As a result, on the downstream side of the conveyance path of the recording medium 5, a tension that is about half of the weight of the first dancer roller 16 and the arm 16 b acts on the recording medium 5.
On the other hand, the second dancer roller 23 is controlled to be in a neutral position (the arm 23b is in a substantially horizontal state). In this case, the powder clutch 12a connected to the paper tube fixing shaft 11 of the rewinder unit 4 is operated by the output signal of the potentiometer 23c. Thus, the power of the drive motor 12 is transmitted to the paper tube fixing shaft 11 to control the tension of the recording medium 5.

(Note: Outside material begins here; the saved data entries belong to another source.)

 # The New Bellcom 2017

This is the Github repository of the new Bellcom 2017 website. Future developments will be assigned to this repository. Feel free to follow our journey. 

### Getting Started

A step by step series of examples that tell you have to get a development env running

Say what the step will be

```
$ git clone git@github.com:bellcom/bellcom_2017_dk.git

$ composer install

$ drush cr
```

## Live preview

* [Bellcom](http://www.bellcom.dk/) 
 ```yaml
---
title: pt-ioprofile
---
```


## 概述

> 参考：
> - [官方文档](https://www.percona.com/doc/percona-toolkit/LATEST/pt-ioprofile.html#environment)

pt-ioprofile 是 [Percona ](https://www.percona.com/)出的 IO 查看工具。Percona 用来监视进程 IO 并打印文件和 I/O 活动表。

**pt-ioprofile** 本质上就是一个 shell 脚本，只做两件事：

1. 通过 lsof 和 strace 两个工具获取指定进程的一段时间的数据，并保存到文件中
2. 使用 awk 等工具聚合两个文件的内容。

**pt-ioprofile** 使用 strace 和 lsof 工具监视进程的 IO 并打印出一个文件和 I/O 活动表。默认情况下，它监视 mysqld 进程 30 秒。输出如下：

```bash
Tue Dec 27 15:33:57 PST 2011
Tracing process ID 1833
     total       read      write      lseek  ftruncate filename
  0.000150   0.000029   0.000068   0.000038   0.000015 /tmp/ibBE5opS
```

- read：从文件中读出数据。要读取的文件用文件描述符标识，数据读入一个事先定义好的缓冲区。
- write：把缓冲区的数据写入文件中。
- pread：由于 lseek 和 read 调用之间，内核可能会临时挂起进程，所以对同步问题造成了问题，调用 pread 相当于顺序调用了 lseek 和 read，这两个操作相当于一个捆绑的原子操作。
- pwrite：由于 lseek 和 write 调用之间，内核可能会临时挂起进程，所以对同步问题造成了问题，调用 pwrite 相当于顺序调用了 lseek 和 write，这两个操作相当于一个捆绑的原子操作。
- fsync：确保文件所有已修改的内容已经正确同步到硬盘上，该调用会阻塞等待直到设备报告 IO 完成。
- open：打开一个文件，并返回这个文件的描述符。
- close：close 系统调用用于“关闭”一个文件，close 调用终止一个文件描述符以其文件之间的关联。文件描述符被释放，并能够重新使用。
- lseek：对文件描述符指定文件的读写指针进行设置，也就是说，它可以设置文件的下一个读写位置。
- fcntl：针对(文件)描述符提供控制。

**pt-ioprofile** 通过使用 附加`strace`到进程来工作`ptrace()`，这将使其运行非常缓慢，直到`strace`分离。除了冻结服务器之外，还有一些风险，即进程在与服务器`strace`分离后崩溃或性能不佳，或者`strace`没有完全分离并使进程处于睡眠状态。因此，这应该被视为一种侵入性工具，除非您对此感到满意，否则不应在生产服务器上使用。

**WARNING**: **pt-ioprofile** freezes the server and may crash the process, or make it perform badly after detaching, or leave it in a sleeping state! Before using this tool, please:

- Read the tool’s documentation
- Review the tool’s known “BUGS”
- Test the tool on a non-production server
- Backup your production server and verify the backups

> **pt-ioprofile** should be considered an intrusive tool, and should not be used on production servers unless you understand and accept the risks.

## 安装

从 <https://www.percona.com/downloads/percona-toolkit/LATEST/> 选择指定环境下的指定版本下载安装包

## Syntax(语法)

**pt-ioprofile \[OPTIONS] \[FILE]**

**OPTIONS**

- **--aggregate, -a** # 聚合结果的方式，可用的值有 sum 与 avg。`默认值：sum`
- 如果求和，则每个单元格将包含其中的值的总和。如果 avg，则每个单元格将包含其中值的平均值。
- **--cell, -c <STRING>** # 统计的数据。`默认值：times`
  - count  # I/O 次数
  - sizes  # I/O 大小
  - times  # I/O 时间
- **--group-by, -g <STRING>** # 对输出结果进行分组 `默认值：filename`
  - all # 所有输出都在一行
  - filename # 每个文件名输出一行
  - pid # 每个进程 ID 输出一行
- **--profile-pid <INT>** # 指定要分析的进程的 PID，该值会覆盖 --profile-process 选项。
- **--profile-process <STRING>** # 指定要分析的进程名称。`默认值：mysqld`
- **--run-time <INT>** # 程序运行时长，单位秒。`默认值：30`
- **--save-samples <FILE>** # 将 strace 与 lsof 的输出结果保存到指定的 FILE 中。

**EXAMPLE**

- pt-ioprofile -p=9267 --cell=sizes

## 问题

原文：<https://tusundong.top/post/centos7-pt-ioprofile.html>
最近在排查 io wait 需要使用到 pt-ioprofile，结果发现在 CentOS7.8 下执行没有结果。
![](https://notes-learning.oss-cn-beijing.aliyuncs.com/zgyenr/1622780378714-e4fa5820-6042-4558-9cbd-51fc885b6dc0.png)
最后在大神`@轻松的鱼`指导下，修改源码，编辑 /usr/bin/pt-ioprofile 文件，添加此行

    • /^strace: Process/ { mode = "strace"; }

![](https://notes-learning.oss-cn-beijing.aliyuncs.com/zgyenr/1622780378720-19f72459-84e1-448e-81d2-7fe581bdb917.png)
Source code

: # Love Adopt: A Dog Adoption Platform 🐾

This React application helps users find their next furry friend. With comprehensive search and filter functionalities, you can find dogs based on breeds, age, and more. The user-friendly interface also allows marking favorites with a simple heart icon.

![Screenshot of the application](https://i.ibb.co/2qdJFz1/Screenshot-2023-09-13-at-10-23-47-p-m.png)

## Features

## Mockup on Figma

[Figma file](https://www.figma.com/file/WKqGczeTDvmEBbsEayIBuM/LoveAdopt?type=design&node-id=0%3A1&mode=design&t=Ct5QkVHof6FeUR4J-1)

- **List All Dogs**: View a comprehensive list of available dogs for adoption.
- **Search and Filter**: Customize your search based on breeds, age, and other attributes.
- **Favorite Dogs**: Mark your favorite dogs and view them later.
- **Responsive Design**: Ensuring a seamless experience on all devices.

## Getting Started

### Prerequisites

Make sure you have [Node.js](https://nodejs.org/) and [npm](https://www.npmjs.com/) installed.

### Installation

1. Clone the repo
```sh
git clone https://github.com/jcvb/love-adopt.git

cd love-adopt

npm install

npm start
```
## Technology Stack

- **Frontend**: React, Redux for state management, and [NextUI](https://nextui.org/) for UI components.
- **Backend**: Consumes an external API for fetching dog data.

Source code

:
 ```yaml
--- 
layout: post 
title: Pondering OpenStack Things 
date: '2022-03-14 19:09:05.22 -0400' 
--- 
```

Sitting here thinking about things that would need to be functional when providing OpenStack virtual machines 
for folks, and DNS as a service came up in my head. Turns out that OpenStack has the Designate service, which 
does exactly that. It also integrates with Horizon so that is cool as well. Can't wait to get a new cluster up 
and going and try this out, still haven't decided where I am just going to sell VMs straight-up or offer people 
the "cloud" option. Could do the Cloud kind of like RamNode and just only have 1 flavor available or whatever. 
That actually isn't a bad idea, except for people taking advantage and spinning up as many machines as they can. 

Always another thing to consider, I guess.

Thereby, upstream of the conveyance path of the recording medium 5, a tension of about half of the weight of the second dancer roller 23 and the arm 23 b acts on the recording medium 5.
At this time, the recording medium 5 gives a vertical drag to the outer peripheral surface of the first drum 30 by the back tension at the start of winding of the first drum 30 and the tension at the end of winding. At the same time, the recording medium 5 is held on the first drum 30 by the frictional force between the first drum 30 and the recording medium 5. Similarly, the recording medium 5 gives a vertical drag to the outer peripheral surface of the second drum 40 by the back tension at the start of winding of the second drum 40 and the tension at the end of winding. At the same time, the recording medium 5 is held on the second drum 40 by the frictional force between the second drum 40 and the recording medium 5.

When the conveyance operation of the recording medium 5 is started, the drive motor 41 connected to the second drum 40 is driven to rotate the second drum 40. Thereby, the recording medium 5 is conveyed by the rotation of the first drum 30 to be driven.
(Image recording operation to recording medium)
Next, an image recording operation on the recording medium 5 will be described.

  When the image recording operation is started, the above-described tension generation operation and transport operation of the recording medium 5 are started. As a result, each of the first drum 30 and the second drum 40 from the first encoder 32 connected to the rotary shaft 30a of the first drum 30 and the second encoder 42 connected to the rotary shaft 40a of the second drum 40 is obtained. A detection pulse corresponding to the rotational position is output. This detection pulse is input to the first recording unit 50 and the second recording unit 55 via the first conversion unit 68 and the second conversion unit 69, respectively.

  Next, when the conveyance speed of the recording medium 5 reaches a specified speed, an image is formed on the surface (one side surface) of the recording medium 5 by the first recording unit 50 in accordance with a print start signal sent from the control unit 60. Recording is performed. This image recording is performed in synchronization with the detection pulse described above.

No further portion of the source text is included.